[Stored data]
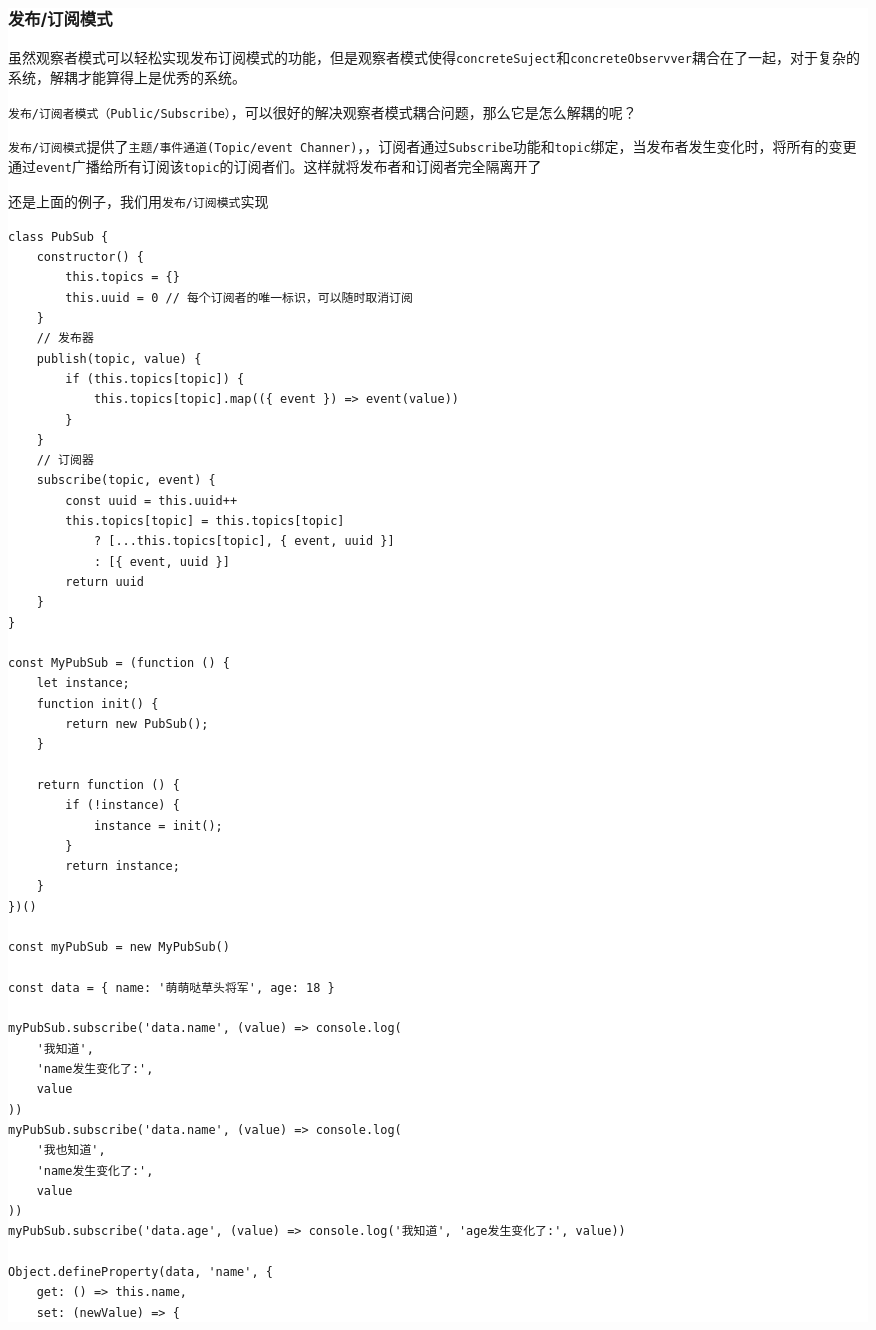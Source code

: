 ### 发布/订阅模式
虽然观察者模式可以轻松实现发布订阅模式的功能，但是观察者模式使得`concreteSuject`和`concreteObservver`耦合在了一起，对于复杂的系统，解耦才能算得上是优秀的系统。

`发布/订阅者模式（Public/Subscribe）`，可以很好的解决观察者模式耦合问题，那么它是怎么解耦的呢？

`发布/订阅模式`提供了`主题/事件通道(Topic/event Channer)`，，订阅者通过`Subscribe`功能和`topic`绑定，当发布者发生变化时，将所有的变更通过`event`广播给所有订阅该`topic`的订阅者们。这样就将发布者和订阅者完全隔离开了

还是上面的例子，我们用`发布/订阅模式`实现
```
class PubSub {
    constructor() {
        this.topics = {}
        this.uuid = 0 // 每个订阅者的唯一标识，可以随时取消订阅
    }
    // 发布器
    publish(topic, value) {
        if (this.topics[topic]) {
            this.topics[topic].map(({ event }) => event(value))
        }
    }
    // 订阅器
    subscribe(topic, event) {
        const uuid = this.uuid++
        this.topics[topic] = this.topics[topic]
            ? [...this.topics[topic], { event, uuid }]
            : [{ event, uuid }]
        return uuid
    }
}

const MyPubSub = (function () {
    let instance;
    function init() {
        return new PubSub();
    }

    return function () {
        if (!instance) {
            instance = init();
        }
        return instance;
    }
})()

const myPubSub = new MyPubSub()

const data = { name: '萌萌哒草头将军', age: 18 }

myPubSub.subscribe('data.name', (value) => console.log(
    '我知道',
    'name发生变化了:',
    value
))
myPubSub.subscribe('data.name', (value) => console.log(
    '我也知道',
    'name发生变化了:',
    value
))
myPubSub.subscribe('data.age', (value) => console.log('我知道', 'age发生变化了:', value))

Object.defineProperty(data, 'name', {
    get: () => this.name,
    set: (newValue) => {
```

### What needs to be done
Please print the records above once more, word for word, omitting all pictures.

### Problem solution
Source code

: ### 发布/订阅模式
虽然观察者模式可以轻松实现发布订阅模式的功能，但是观察者模式使得`concreteSuject`和`concreteObservver`耦合在了一起，对于复杂的系统，解耦才能算得上是优秀的系统。

`发布/订阅者模式（Public/Subscribe）`，可以很好的解决观察者模式耦合问题，那么它是怎么解耦的呢？

`发布/订阅模式`提供了`主题/事件通道(Topic/event Channer)`，，订阅者通过`Subscribe`功能和`topic`绑定，当发布者发生变化时，将所有的变更通过`event`广播给所有订阅该`topic`的订阅者们。这样就将发布者和订阅者完全隔离开了

还是上面的例子，我们用`发布/订阅模式`实现
```
class PubSub {
    constructor() {
        this.topics = {}
        this.uuid = 0 // 每个订阅者的唯一标识，可以随时取消订阅
    }
    // 发布器
    publish(topic, value) {
        if (this.topics[topic]) {
            this.topics[topic].map(({ event }) => event(value))
        }
    }
    // 订阅器
    subscribe(topic, event) {
        const uuid = this.uuid++
        this.topics[topic] = this.topics[topic]
            ? [...this.topics[topic], { event, uuid }]
            : [{ event, uuid }]
        return uuid
    }
}

const MyPubSub = (function () {
    let instance;
    function init() {
        return new PubSub();
    }

    return function () {
        if (!instance) {
            instance = init();
        }
        return instance;
    }
})()

const myPubSub = new MyPubSub()

const data = { name: '萌萌哒草头将军', age: 18 }

myPubSub.subscribe('data.name', (value) => console.log(
    '我知道',
    'name发生变化了:',
    value
))
myPubSub.subscribe('data.name', (value) => console.log(
    '我也知道',
    'name发生变化了:',
    value
))
myPubSub.subscribe('data.age', (value) => console.log('我知道', 'age发生变化了:', value))

Object.defineProperty(data, 'name', {
    get: () => this.name,
    set: (newValue) => {
```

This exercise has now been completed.